The Turnpike Commission wanted to ensure bondholders that, “the PTC remains committed to meeting all its financial obligations—including obligations to bondholders—by sound management of our debt load and by reinvesting in our toll-road system.”
But while bondholders (and bond attorneys) may rest assured, taxpayers and drivers should not.
Act 44 may not result in a default—as a government monopoly, the Turnpike Commission can raise tolls without threat of competition, and bonds are further backed by Pennsylvania taxpayers—but that doesn’t make it sound policy.
The Turnpike Commission’s Annual Financial Report (see page 24) shows that the PTC lost $523 million, $1 billion and $891 million respectively each of the last three years. That should worry taxpayers and motorists.
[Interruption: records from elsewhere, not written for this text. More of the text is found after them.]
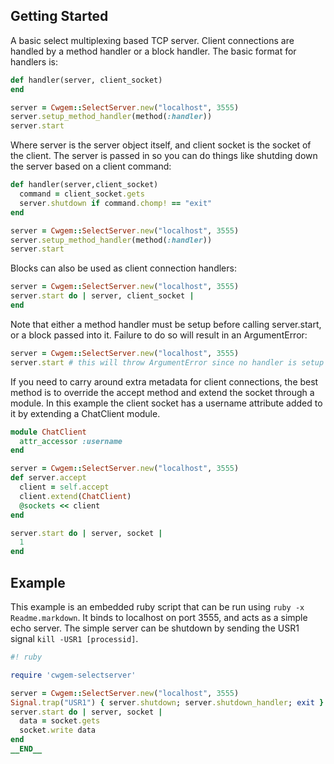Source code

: ## Getting Started ##

A basic select multiplexing based TCP server. Client connections are handled by a method handler or a block handler. The basic format for handlers is:

```ruby
def handler(server, client_socket)
end

server = Cwgem::SelectServer.new("localhost", 3555)
server.setup_method_handler(method(:handler))
server.start
```

Where server is the server object itself, and client socket is the socket of the client. The server is passed in so you can do things like shutding down the server based on a client command:

```ruby
def handler(server,client_socket)
  command = client_socket.gets
  server.shutdown if command.chomp! == "exit"
end

server = Cwgem::SelectServer.new("localhost", 3555)
server.setup_method_handler(method(:handler))
server.start
```

Blocks can also be used as client connection handlers:

```ruby
server = Cwgem::SelectServer.new("localhost", 3555)
server.start do | server, client_socket |
end
```

Note that either a method handler must be setup before calling server.start, or a block passed into it. Failure to do so will result in an ArgumentError:

```ruby
server = Cwgem::SelectServer.new("localhost", 3555)
server.start # this will throw ArgumentError since no handler is setup
```

If you need to carry around extra metadata for client connections, the best method is to override the accept method and extend the socket through a module. In this example the client socket has a username attribute added to it by extending a ChatClient module.

```ruby
module ChatClient
  attr_accessor :username
end

server = Cwgem::SelectServer.new("localhost", 3555)
def server.accept
  client = self.accept
  client.extend(ChatClient)
  @sockets << client
end

server.start do | server, socket |
  1
end
```

## Example ##

This example is an embedded ruby script that can be run using `ruby -x Readme.markdown`. It binds to localhost on port 3555, and acts as a simple echo server. The simple server can be shutdown by sending the USR1 signal `kill -USR1 [processid]`.

```ruby
#! ruby

require 'cwgem-selectserver'

server = Cwgem::SelectServer.new("localhost", 3555)
Signal.trap("USR1") { server.shutdown; server.shutdown_handler; exit }
server.start do | server, socket |
  data = socket.gets
  socket.write data
end
__END__
```
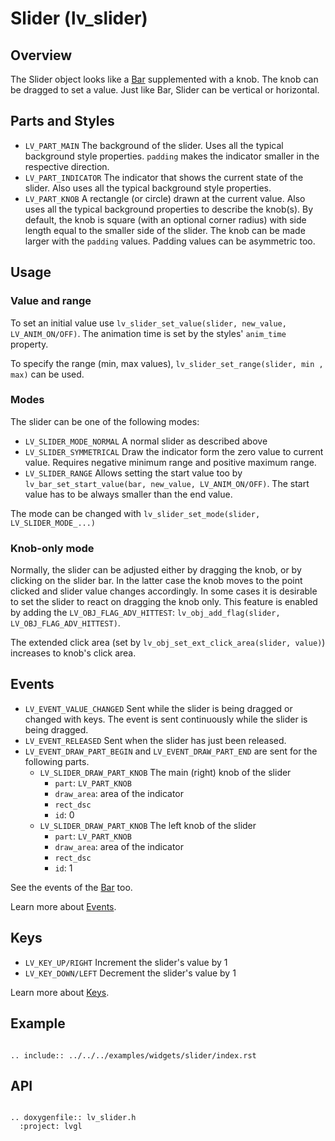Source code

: # Slider (lv_slider)

## Overview

The Slider object looks like a [Bar](/widgets/core/bar) supplemented with a knob. The knob can be dragged to set a value. Just like Bar, Slider can be vertical or horizontal.


## Parts and Styles
- `LV_PART_MAIN` The background of the slider. Uses all the typical background style properties. `padding` makes the indicator smaller in the respective direction.
- `LV_PART_INDICATOR` The indicator that shows the current state of the slider. Also uses all the typical background style properties.
- `LV_PART_KNOB` A rectangle (or circle) drawn at the current value. Also uses all the typical background properties to describe the knob(s). By default, the knob is square (with an optional corner radius) with side length equal to the smaller side of the slider. The knob can be made larger with the `padding` values. Padding values can be asymmetric too.

## Usage

### Value and range
To set an initial value use `lv_slider_set_value(slider, new_value, LV_ANIM_ON/OFF)`.  The animation time is set by the styles' `anim_time` property.

To specify the range (min, max values), `lv_slider_set_range(slider, min , max)` can be used.

### Modes
The slider can be one of the following modes:
- `LV_SLIDER_MODE_NORMAL` A normal slider as described above
- `LV_SLIDER_SYMMETRICAL` Draw the indicator form the zero value to current value. Requires negative minimum range and positive maximum range.
- `LV_SLIDER_RANGE` Allows setting the start value too by `lv_bar_set_start_value(bar, new_value, LV_ANIM_ON/OFF)`. The start value has to be always smaller than the end value.

The mode can be changed with `lv_slider_set_mode(slider, LV_SLIDER_MODE_...)`

### Knob-only mode
Normally, the slider can be adjusted either by dragging the knob, or by clicking on the slider bar.
In the latter case the knob moves to the point clicked and slider value changes accordingly. In some cases it is desirable to set the slider to react on dragging the knob only. This feature is enabled by adding the `LV_OBJ_FLAG_ADV_HITTEST`: `lv_obj_add_flag(slider, LV_OBJ_FLAG_ADV_HITTEST)`.

The extended click area (set by `lv_obj_set_ext_click_area(slider, value)`) increases to knob's click area.

## Events
- `LV_EVENT_VALUE_CHANGED` Sent while the slider is being dragged or changed with keys. The event is sent continuously while the slider is being dragged.
- `LV_EVENT_RELEASED` Sent when the slider has just been released.
- `LV_EVENT_DRAW_PART_BEGIN` and `LV_EVENT_DRAW_PART_END` are sent for the following parts.
    - `LV_SLIDER_DRAW_PART_KNOB` The main (right) knob of the slider
        - `part`: `LV_PART_KNOB`
        - `draw_area`: area of the indicator
        - `rect_dsc`
        - `id`: 0
    - `LV_SLIDER_DRAW_PART_KNOB`  The left knob of the slider
        - `part`: `LV_PART_KNOB`
        - `draw_area`: area of the indicator
        - `rect_dsc`
        - `id`: 1

See the events of the [Bar](/widgets/core/bar) too.

Learn more about [Events](/overview/event).

## Keys
- `LV_KEY_UP/RIGHT` Increment the slider's value by 1
- `LV_KEY_DOWN/LEFT` Decrement the slider's value by 1

Learn more about [Keys](/overview/indev).

## Example

```eval_rst

.. include:: ../../../examples/widgets/slider/index.rst

```

## API

```eval_rst

.. doxygenfile:: lv_slider.h
  :project: lvgl

```
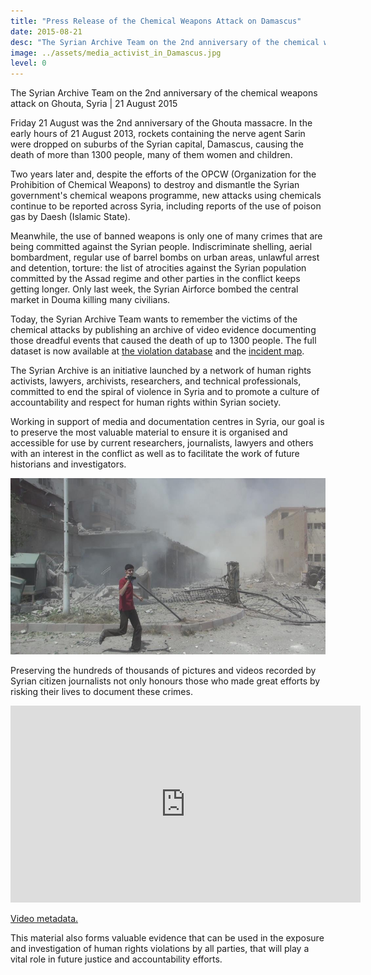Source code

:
 ```yaml
---
title: "Press Release of the Chemical Weapons Attack on Damascus"
date: 2015-08-21
desc: "The Syrian Archive Team on the 2nd anniversary of the chemical weapons attack on Ghouta, Syria"
image: ../assets/media_activist_in_Damascus.jpg
level: 0
---
```

The Syrian Archive Team on the 2nd anniversary of the chemical weapons attack on Ghouta, Syria \| 21 August 2015

Friday 21 August was the 2nd anniversary of the Ghouta massacre. In the early hours of 21 August 2013, rockets containing the nerve agent Sarin were dropped on suburbs of the Syrian capital, Damascus, causing the death of more than 1300 people, many of them women and children.

Two years later and, despite the efforts of the OPCW (Organization for the Prohibition of Chemical Weapons) to destroy and dismantle the Syrian government's chemical weapons programme, new attacks using chemicals continue to be reported across Syria, including reports of the use of poison gas by Daesh (Islamic State).

Meanwhile, the use of banned weapons is only one of many crimes that are being committed against the Syrian people. Indiscriminate shelling, aerial bombardment, regular use of barrel bombs on urban areas, unlawful arrest and detention, torture: the list of atrocities against the Syrian population committed by the Assad regime and other parties in the conflict keeps getting longer. Only last week, the Syrian Airforce bombed the central market in Douma killing many civilians.

Today, the Syrian Archive Team wants to remember the victims of the chemical attacks by publishing an archive of video evidence documenting those dreadful events that caused the death of up to 1300 people. The full dataset is now available at [the violation database](https://syrianarchive.org/en/database) and the [incident map](https://syrianarchive.org/en/database/map).

The Syrian Archive is an initiative launched by a network of human rights activists, lawyers, archivists, researchers, and technical professionals, committed to end the spiral of violence in Syria and to promote a culture of accountability and respect for human rights within Syrian society.

Working in support of media and documentation centres in Syria, our goal is to preserve the most valuable material to ensure it is organised and accessible for use by current researchers, journalists, lawyers and others with an interest in the conflict as well as to facilitate the work of future historians and investigators.

![media\_activist\_in\_Damascus.jpg](../assets/media_activist_in_Damascus.jpg)

Preserving the hundreds of thousands of pictures and videos recorded by Syrian citizen journalists not only honours those who made great efforts by risking their lives to document these crimes.

<iframe width="560" height="315" src="https://www.youtube.com/embed/y6CZtF6pGvQ" frameborder="0" allowfullscreen>
</iframe>

[Video metadata.](https://syrianarchive.org/en/database?term=ccef0219&type_of_violation=Use_of_illegal_weapons&unit=ccef0219)

This material also forms valuable evidence that can be used in the exposure and investigation of human rights violations by all parties, that will play a vital role in future justice and accountability efforts.
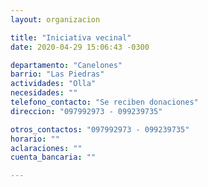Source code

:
 ```yaml
---
layout: organizacion

title: "Iniciativa vecinal"
date: 2020-04-29 15:06:43 -0300

departamento: "Canelones"
barrio: "Las Piedras"
actividades: "Olla"
necesidades: ""
telefono_contacto: "Se reciben donaciones"
direccion: "097992973 - 099239735"

otros_contactos: "097992973 - 099239735"
horario: ""
aclaraciones: ""
cuenta_bancaria: ""

---
```

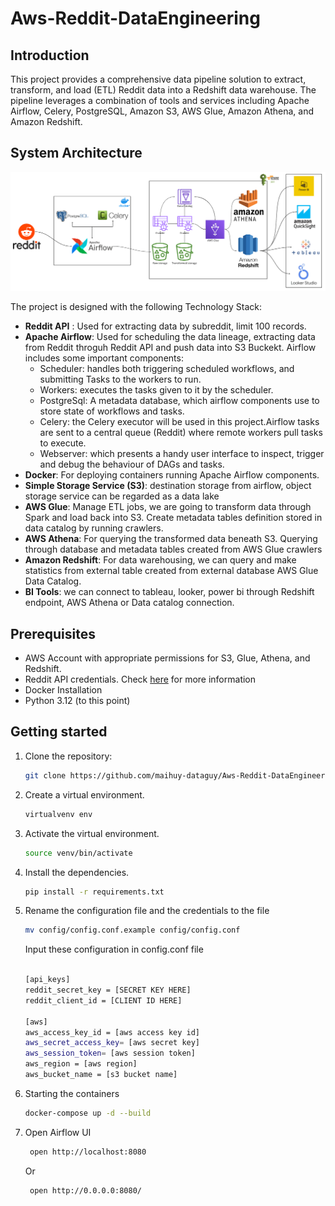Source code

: # Aws-Reddit-DataEngineering

## Introduction
This project provides a comprehensive data pipeline solution to extract, transform, and load (ETL) Reddit data into a Redshift data warehouse. The pipeline leverages a combination of tools and services including Apache Airflow, Celery, PostgreSQL, Amazon S3, AWS Glue, Amazon Athena, and Amazon Redshift.

## System Architecture
![System Architecture](https://github.com/maihuy-dataguy/Aws-Reddit-DataEngineering/blob/main/pics/RedditDataEngineering.png)


The project is designed with the following Technology Stack:

- **Reddit API** : Used for extracting data by subreddit, limit 100 records.
- **Apache Airflow**: Used for scheduling the data lineage, extracting data from Reddit throguh Reddit API and push data into S3 Buckekt. Airflow includes some important components:
    - Scheduler: handles both triggering scheduled workflows, and submitting Tasks to the workers to run.
    - Workers: executes the tasks given to it by the scheduler. 
    - PostgreSql: A metadata database, which airflow components use to store state of workflows and tasks.
    - Celery: the Celery executor will be used in this project.Airflow tasks are sent to a central queue (Reddit) where remote workers pull tasks to execute.
    - Webserver: which presents a handy user interface to inspect, trigger and debug the behaviour of DAGs and tasks.
- **Docker**: For deploying containers running Apache Airflow components.
- **Simple Storage Service (S3)**: destination storage from airflow, object storage service can be regarded as a data lake
- **AWS Glue**: Manage ETL jobs, we are going to transform data through Spark and load back into S3. Create metadata tables definition stored in data catalog by running crawlers. 
- **AWS Athena**: For querying the transformed data beneath S3. Querying through database and metadata tables created from AWS Glue crawlers
- **Amazon Redshift**: For data warehousing, we can query and make statistics from external table created from external database AWS Glue Data Catalog.
- **BI Tools**: we can connect to tableau, looker, power bi through Redshift endpoint, AWS Athena or Data catalog connection.

## Prerequisites
- AWS Account with appropriate permissions for S3, Glue, Athena, and Redshift.
- Reddit API credentials. Check [here](https://www.reddit.com/r/reddit.com/wiki/api/) for more information
- Docker Installation
- Python 3.12 (to this point)

## Getting started
1. Clone the repository:
    ```bash
    git clone https://github.com/maihuy-dataguy/Aws-Reddit-DataEngineering.git
    ```
2. Create a virtual environment.
    ```bash
    virtualvenv env
    ```
3. Activate the virtual environment.
     ```bash
    source venv/bin/activate
    ```
4. Install the dependencies.
    ```bash
    pip install -r requirements.txt
    ```
5. Rename the configuration file and the credentials to the file
     ```bash
     mv config/config.conf.example config/config.conf
    ```
    
   Input these configuration in config.conf file

    ```bash
    
    [api_keys]
    reddit_secret_key = [SECRET KEY HERE]
    reddit_client_id = [CLIENT ID HERE]
    
    [aws]
    aws_access_key_id = [aws access key id]
    aws_secret_access_key= [aws secret key]
    aws_session_token= [aws session token]
    aws_region = [aws region]
    aws_bucket_name = [s3 bucket name]
    ```
6. Starting the containers
     ```bash
     docker-compose up -d --build
    ```
7. Open Airflow UI
   ```bash
    open http://localhost:8080
   ```
   Or
   ```bash
    open http://0.0.0.0:8080/
   ```


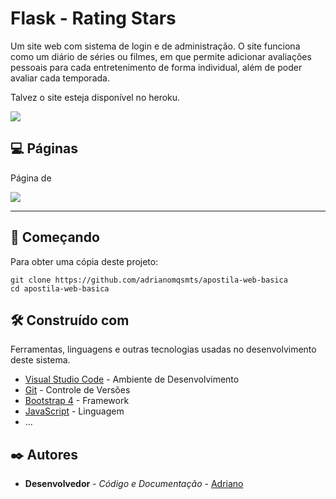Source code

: # Flask - Rating Stars

Um site web com sistema de login e de administração. O site funciona como um diário de séries ou filmes, em que permite adicionar avaliações pessoais para cada entretenimento de forma individual, além de poder avaliar cada temporada. 

Talvez o site esteja disponível no heroku.

![](imagens/index.png)


## 💻 Páginas 

Página de 

![](imagens/exemplo.png)


********************************************


## 🚀 Começando

Para obter uma cópia deste projeto:

```shell
git clone https://github.com/adrianomqsmts/apostila-web-basica
cd apostila-web-basica
```
## 🛠️ Construído com

Ferramentas, linguagens e outras tecnologias usadas no desenvolvimento deste sistema.

* [Visual Studio Code](https://code.visualstudio.com/docs) - Ambiente de Desenvolvimento
* [Git](https://git-scm.com/) - Controle de Versões
* [Bootstrap 4](https://getbootstrap.com/docs/4.0/getting-started/introduction/) - Framework
* [JavaScript](https://developer.mozilla.org/pt-BR/docs/Web/JavaScript) - Linguagem
* ...

## ✒️ Autores

* **Desenvolvedor** - *Código e Documentação* - [Adriano](https://github.com/adrianomqsmts)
The negative outlook reflects the possibility that larger than currently forecasted toll rate increases will be necessary to maintain sound financial operations and targeted debt service coverage levels. The outlook also incorporates the possibility that the turnpike could be tapped to pay for more of the state’s growing unfunded infrastructure needs.
Let’s not forget, Act 44 was created as an alternative to leasing the Turnpike to a private investor and manager. The claim was that a private company would … wait for it … raise tolls!
So is the commonwealth better off having borrowed $5 billion under Act 44 compared to getting $12 billion in an up-front lease payment?
The Turnpike Commission’s persistent defense of Act 44 might make one think that its Chief Operating Officer is the Senate staffer who wrote the offending legislation.